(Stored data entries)
★ ★ ★ ★ ★
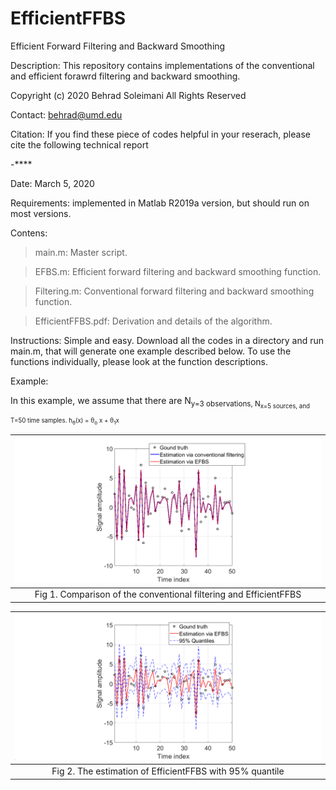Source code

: # EfficientFFBS
Efficient Forward Filtering and Backward Smoothing

Description: This repository contains implementations of the conventional and efficient forawrd filtering and backward smoothing.

Copyright (c) 2020 Behrad Soleimani All Rights Reserved

Contact: behrad@umd.edu

Citation: If you find these piece of codes helpful in your reserach, please cite the following technical report

-****

Date: March 5, 2020

Requirements: implemented in Matlab R2019a version, but should run on most versions.

Contens: 
> main.m:       Master script. 

> EFBS.m:       Efficient forward filtering and backward smoothing function.

> Filtering.m:  Conventional forward filtering and backward smoothing function.

> EfficientFFBS.pdf: Derivation and details of the algorithm.

Instructions: Simple and easy. Download all the codes in a directory and run main.m, that will generate one example described below. To use the functions individually, please look at the function descriptions.

Example:

In this example, we assume that there are N<sub>y=3 observations, N<sub>x=5 sources, and T=50 time samples.
h<sub>&theta;</sub>(x) = &theta;<sub>o</sub> x + &theta;<sub>1</sub>x

| ![](Figs/Comparison.png) | 
|:--:| 
| Fig 1. Comparison of the conventional filtering and EfficientFFBS |



| ![](Figs/Quantile.png) | 
|:--:| 
| Fig 2. The estimation of EfficientFFBS with 95% quantile |
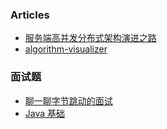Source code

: ### Articles
- [服务端高并发分布式架构演进之路](https://segmentfault.com/a/1190000018626163)
- [algorithm-visualizer](https://github.com/algorithm-visualizer/algorithm-visualizer)

### 面试题
- [聊一聊字节跳动的面试](https://zhuanlan.zhihu.com/p/82871762)
- [Java 基础](https://maimai.cn/article/detail?fid=1346873111&efid=8d7iHUeogFH5vn4RKkDtAQ)
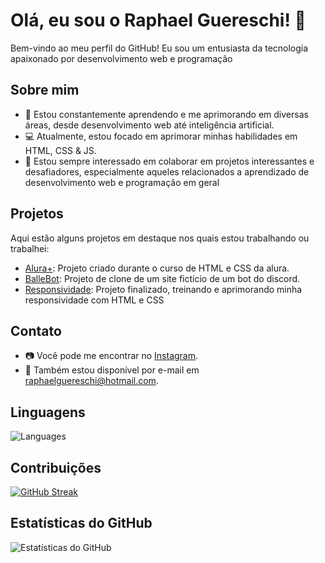 # Olá, eu sou o Raphael Guereschi! 👋

Bem-vindo ao meu perfil do GitHub! Eu sou um entusiasta da tecnologia apaixonado por desenvolvimento web e programação

## Sobre mim

- 🌱 Estou constantemente aprendendo e me aprimorando em diversas áreas, desde desenvolvimento web até inteligência artificial.
- 💻 Atualmente, estou focado em aprimorar minhas habilidades em HTML, CSS & JS.
- 🤝 Estou sempre interessado em colaborar em projetos interessantes e desafiadores, especialmente aqueles relacionados a aprendizado de desenvolvimento web e programação em geral

## Projetos

Aqui estão alguns projetos em destaque nos quais estou trabalhando ou trabalhei:

- [Alura+](https://github.com/r-guereschi/novo_projeto_alura): Projeto criado durante o curso de HTML e CSS da alura.
- [BalleBot](https://r-guereschi.github.io/ballebot/): Projeto de clone de um site fictício de um bot do discord.
- [Responsividade](https://r-guereschi.github.io/responsividade-com-mobile-first/): Projeto finalizado, treinando e aprimorando minha responsividade com HTML e CSS

## Contato

- 📷 Você pode me encontrar no [Instagram](https://www.instagram.com/r.guereschi_/).
- 📧 Também estou disponível por e-mail em [raphaelguereschi@hotmail.com](mailto:raphaelguereschi@hotmail.com).

## Linguagens

![Languages](https://github-readme-stats.vercel.app/api/top-langs/?username=r-guereschi&layout=compact&theme=dracula&hide_title=true&langs_count=10)

## Contribuições

[![GitHub Streak](https://github-readme-streak-stats.herokuapp.com/?user=r-guereschi&theme=dark)](https://github.com/DenverCoder1/github-readme-streak-stats)

## Estatísticas do GitHub

![Estatísticas do GitHub](https://github-readme-stats.vercel.app/api?username=r-guereschi&show_icons=true&theme=dark)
★ ★ ★ ★ ★
Set down the entries shown above once more, exactly as they read, but without pictures.

• WRITTEN ANSWER
Source code

: # EfficientFFBS
Efficient Forward Filtering and Backward Smoothing

Description: This repository contains implementations of the conventional and efficient forawrd filtering and backward smoothing.

Copyright (c) 2020 Behrad Soleimani All Rights Reserved

Contact: behrad@umd.edu

Citation: If you find these piece of codes helpful in your reserach, please cite the following technical report

-****

Date: March 5, 2020

Requirements: implemented in Matlab R2019a version, but should run on most versions.

Contens: 
> main.m:       Master script. 

> EFBS.m:       Efficient forward filtering and backward smoothing function.

> Filtering.m:  Conventional forward filtering and backward smoothing function.

> EfficientFFBS.pdf: Derivation and details of the algorithm.

Instructions: Simple and easy. Download all the codes in a directory and run main.m, that will generate one example described below. To use the functions individually, please look at the function descriptions.

Example:

In this example, we assume that there are N<sub>y=3 observations, N<sub>x=5 sources, and T=50 time samples.
h<sub>&theta;</sub>(x) = &theta;<sub>o</sub> x + &theta;<sub>1</sub>x

| ![](Figs/Comparison.png) | 
|:--:| 
| Fig 1. Comparison of the conventional filtering and EfficientFFBS |



| ![](Figs/Quantile.png) | 
|:--:| 
| Fig 2. The estimation of EfficientFFBS with 95% quantile |
Source code

: ### Articles
- [服务端高并发分布式架构演进之路](https://segmentfault.com/a/1190000018626163)
- [algorithm-visualizer](https://github.com/algorithm-visualizer/algorithm-visualizer)

### 面试题
- [聊一聊字节跳动的面试](https://zhuanlan.zhihu.com/p/82871762)
- [Java 基础](https://maimai.cn/article/detail?fid=1346873111&efid=8d7iHUeogFH5vn4RKkDtAQ)
 # Olá, eu sou o Raphael Guereschi! 👋

Bem-vindo ao meu perfil do GitHub! Eu sou um entusiasta da tecnologia apaixonado por desenvolvimento web e programação

## Sobre mim

- 🌱 Estou constantemente aprendendo e me aprimorando em diversas áreas, desde desenvolvimento web até inteligência artificial.
- 💻 Atualmente, estou focado em aprimorar minhas habilidades em HTML, CSS & JS.
- 🤝 Estou sempre interessado em colaborar em projetos interessantes e desafiadores, especialmente aqueles relacionados a aprendizado de desenvolvimento web e programação em geral

## Projetos

Aqui estão alguns projetos em destaque nos quais estou trabalhando ou trabalhei:

- [Alura+](https://github.com/r-guereschi/novo_projeto_alura): Projeto criado durante o curso de HTML e CSS da alura.
- [BalleBot](https://r-guereschi.github.io/ballebot/): Projeto de clone de um site fictício de um bot do discord.
- [Responsividade](https://r-guereschi.github.io/responsividade-com-mobile-first/): Projeto finalizado, treinando e aprimorando minha responsividade com HTML e CSS

## Contato

- 📷 Você pode me encontrar no [Instagram](https://www.instagram.com/r.guereschi_/).
- 📧 Também estou disponível por e-mail em [raphaelguereschi@hotmail.com](mailto:raphaelguereschi@hotmail.com).

## Linguagens

![Languages](https://github-readme-stats.vercel.app/api/top-langs/?username=r-guereschi&layout=compact&theme=dracula&hide_title=true&langs_count=10)

## Contribuições

[![GitHub Streak](https://github-readme-streak-stats.herokuapp.com/?user=r-guereschi&theme=dark)](https://github.com/DenverCoder1/github-readme-streak-stats)

## Estatísticas do GitHub

![Estatísticas do GitHub](https://github-readme-stats.vercel.app/api?username=r-guereschi&show_icons=true&theme=dark)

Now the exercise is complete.